New technologies have driven lots of advancements in both physical and electronic commerce, yet the vast majority have taken place behind the scenes from the actual customer. Sure, shoppers appreciate being able to buy things with their smartphones and have them delivered to their doorstep the next day. But the innovations in automation and machine learning needn’t be limited to the supply chain – distribution, logistics, and fulfillment.
Amazingly, merchants have been much slower to use technology to serve up information at that point of purchase that can build stronger connections with customers and drive more sales. With a handful of exceptions –the Microsoft/Kroger “retail as a service” system, and the Amazon Go concept stores, for example – we have only scratched the surface of what technology can do to make shopping more convenient and satisfying.
This is a huge missed opportunity. Most people that go into a store (outside of grocery stores and pharmacies) don't actually buy anything.So that big beautiful showroom, those carefully staged and expensive retail aisles, are often wasted on people who are “just browsing.”
Converting opportunities into sales
Technology can help convert those opportunities into sales, in ways that shoppers will actually appreciate. It can’t force people to buy something they don't want, but it can empower them with information that makes them more confident that they are making smart choices.
Start with the reasons why shoppers don’t make purchases. Often, they are unaware of the choices (or overwhelmed by them). They need to know if clothing fits them just right, or whether the laptop on sale has the features they need, or whether those vitamins and supplements are the same ones the doctor recommended.
Technologies like machine learning, artificial intelligence, and virtual reality, could help solve all of those problems at the point of sale, enabling shoppers to walk out of stores having checked off an item from their to-do list, or bought something that makes them feel great.
Most of us research products on the web before we hit the stores – or even when we’re inside one. We also know what clothing brands fit us properly, and the colors that we need to match our wardrobe. But what happens when we get to the aisle with the leather jackets, and they’re out of our size? Do we buy one online without trying it on, or buy one in a different color? Do we buy a similar jacket that costs more?
Getting more from our own information
Without the right information, this is a sales opportunity that could be lost. Given how much we allow computers and cloud systems to learn about us today, shouldn’t we be able to get exactly the right product we want from wherever we shop for it?
For example, a virtual mannequin could show how that jacket will fit on your own body, not the runway-thin figurine standing nearby.Using details like your height and body structure, along with your current wardrobe and color preferences, an app on your phone could show you in that jacket. It could also accessorize, with shirts or pants to go with it, even if it had to find them in other stores.
Automating and customizing the shopping process through AI can get customers back to their real lives faster, armed with goods that make them feel confident and happy. What’s more empowering than knowing you got a killer deal on a jacket that makes you look like a star, or a loveseat that will fit perfectly in your living room, or a powerful tablet computer that does everything you need it to do?

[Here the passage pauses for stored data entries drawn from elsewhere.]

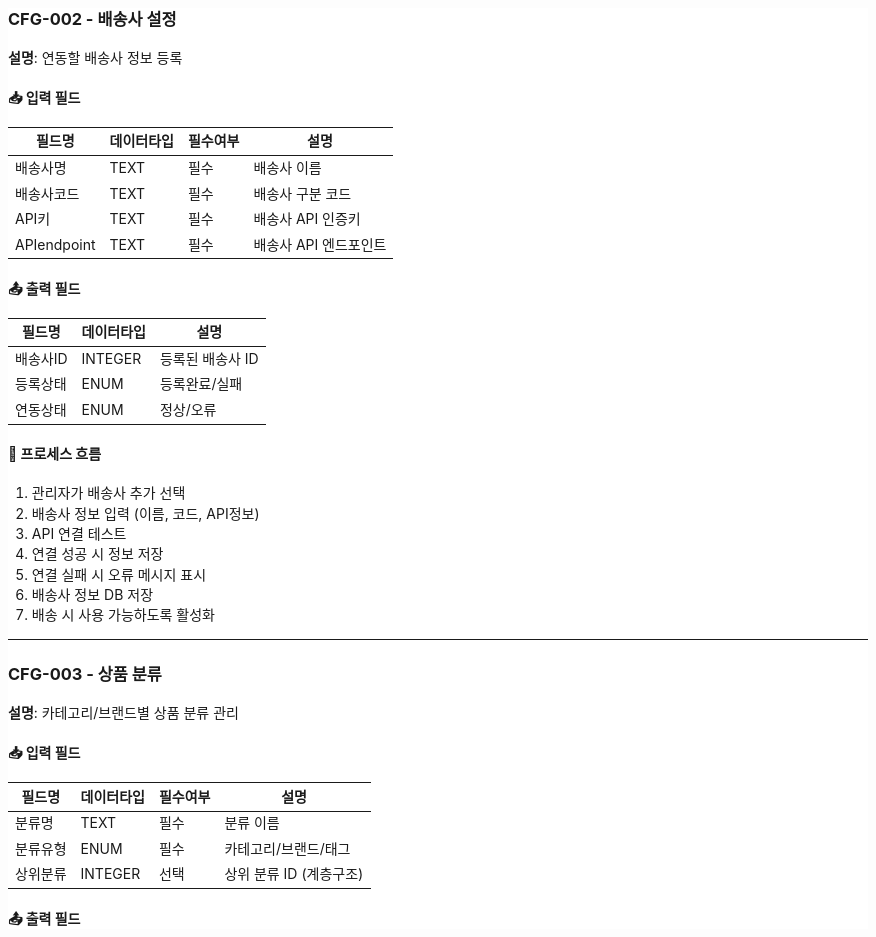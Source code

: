 
### CFG-002 - 배송사 설정

**설명**: 연동할 배송사 정보 등록

#### 📥 입력 필드

| 필드명 | 데이터타입 | 필수여부 | 설명 |
|--------|-----------|--------|------|
| 배송사명 | TEXT | 필수 | 배송사 이름 |
| 배송사코드 | TEXT | 필수 | 배송사 구분 코드 |
| API키 | TEXT | 필수 | 배송사 API 인증키 |
| APIendpoint | TEXT | 필수 | 배송사 API 엔드포인트 |

#### 📤 출력 필드

| 필드명 | 데이터타입 | 설명 |
|--------|-----------|------|
| 배송사ID | INTEGER | 등록된 배송사 ID |
| 등록상태 | ENUM | 등록완료/실패 |
| 연동상태 | ENUM | 정상/오류 |

#### 🔄 프로세스 흐름

1. 관리자가 배송사 추가 선택
2. 배송사 정보 입력 (이름, 코드, API정보)
3. API 연결 테스트
4. 연결 성공 시 정보 저장
5. 연결 실패 시 오류 메시지 표시
6. 배송사 정보 DB 저장
7. 배송 시 사용 가능하도록 활성화

---

### CFG-003 - 상품 분류

**설명**: 카테고리/브랜드별 상품 분류 관리

#### 📥 입력 필드

| 필드명 | 데이터타입 | 필수여부 | 설명 |
|--------|-----------|--------|------|
| 분류명 | TEXT | 필수 | 분류 이름 |
| 분류유형 | ENUM | 필수 | 카테고리/브랜드/태그 |
| 상위분류 | INTEGER | 선택 | 상위 분류 ID (계층구조) |

#### 📤 출력 필드
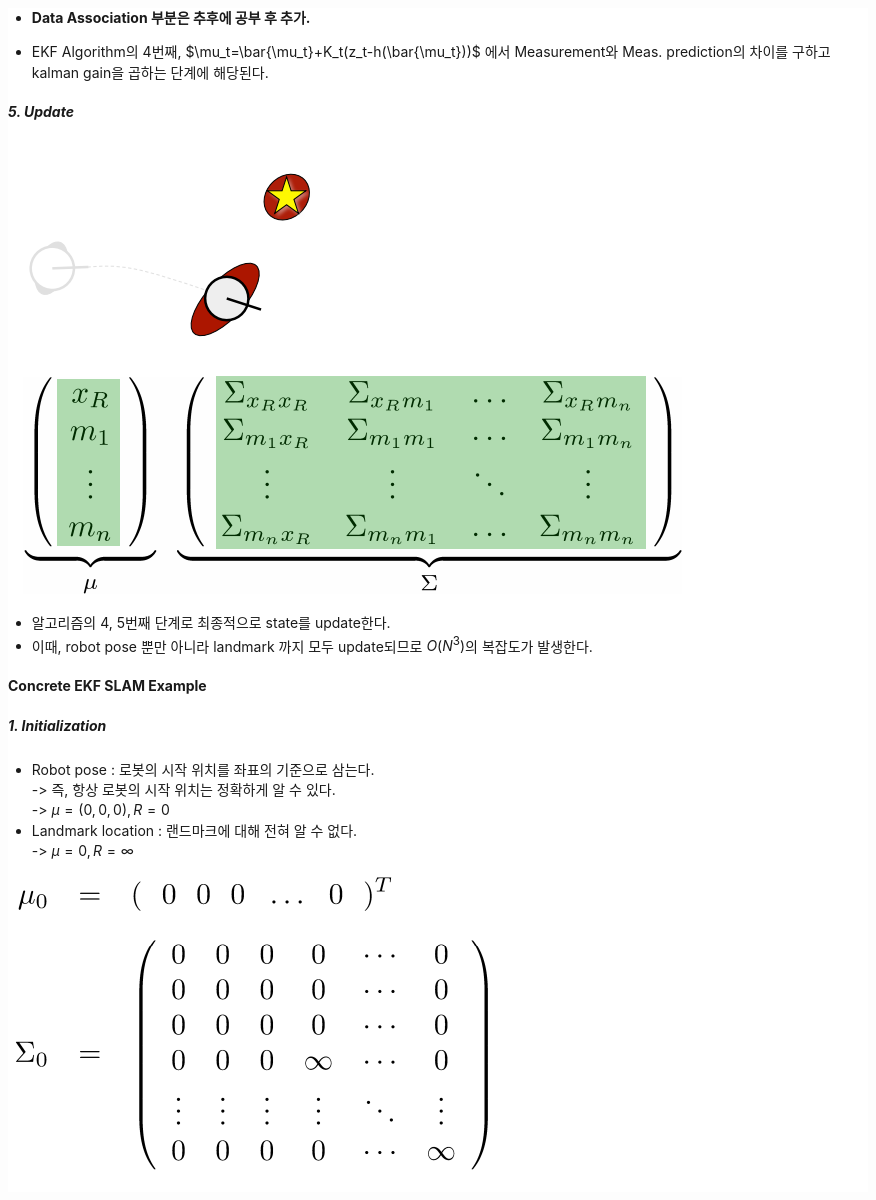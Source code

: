 - __Data Association 부분은 추후에 공부 후 추가.__

- EKF Algorithm의 4번째, $\mu_t=\bar{\mu_t}+K_t(z_t-h(\bar{\mu_t}))$ 에서 Measurement와 Meas. prediction의 차이를 구하고 kalman gain을 곱하는 단계에 해당된다.

  

##### 5. Update

![](/images/posts/SLAM/2019-09-20-EKF-SLAM2/img7.png)

- 알고리즘의 4, 5번째 단계로 최종적으로 state를 update한다.
- 이때, robot pose 뿐만 아니라 landmark 까지 모두 update되므로 $O(N^3)$의 복잡도가 발생한다.



#### Concrete EKF SLAM Example

##### 1. Initialization

- Robot pose : 로봇의 시작 위치를 좌표의 기준으로 삼는다.  
  -> 즉, 항상 로봇의 시작 위치는 정확하게 알 수 있다.   
  ->  $\mu = (0,0,0), R=0$ 
- Landmark location : 랜드마크에 대해 전혀 알 수 없다.  
  -> $\mu =0, R= \infty$ 

![](/images/posts/SLAM/2019-09-20-EKF-SLAM2/img8.png)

Without the right information, shoppers may worry that they are overpaying, or missing a better opportunity elsewhere. We don’t want to have to return purchases, or risk buying something without seeing it. Removing those obstacles at the point of purchase means more sales and more emotional connections with the brands that meet our needs so thoughtfully.
While a number of tools already exist to help shoppers on their purchase decision journey, many of them were built in isolation, to solve very specific problems. Some are still in the early stages of development. There’s a big unrealized opportunity to connect all of these technologies and get them talking to each other, so that the shopper doesn’t have to do so much work.
Unique and immersive shopping experiences
That includes the online shopping experience as well as in store. For starters, product pages should be automated and customized, tapping consumers’ purchase history and price sensitivity to present information that speaks to them directly. If a shopper typically buys a four-pack of gluten free pancake mix to save money, we should default to that pack and not show them an individual box of traditional mix that costs more per unit. Based on their tasting preferences, AI should suggest the next new flavor that will sure delight their taste buds.
Product pages can also display online reviews that are more relevant to a shopper’s product preferences, for example, reviews on the green color queen size bed sheets the shopper is looking at instead of having them sift through dozens of less helpful entries from all other colors and sizes. Merchants that have a time-sensitive need to move inventory could offer discounts to price-sensitive customers. By giving every online shopper a personalized perspective, we can move them to purchases faster.
Ultimately, we should be offering customers true-to-life, immersive experiences wherever they shop, with a full selection of goods and tools to make the best choices. We can serve a customer who wants a reminder to complete a purchase two months from now, or a notification when cheaper financing is available. They might want vitamins mailed to their home once a month, or a regular delivery of printer ink, or have those options automatically modified if they buy a new type of printer. Every option should be available to them, every time they shop.
Using technology and automation to streamline the supply chain and logistics were important steps in building a robust eCommerce system. Now it’s time to ramp up our focus on the customer, to create a richer shopping experience through automation and AI that can help brands build better, lasting relationships with their customers.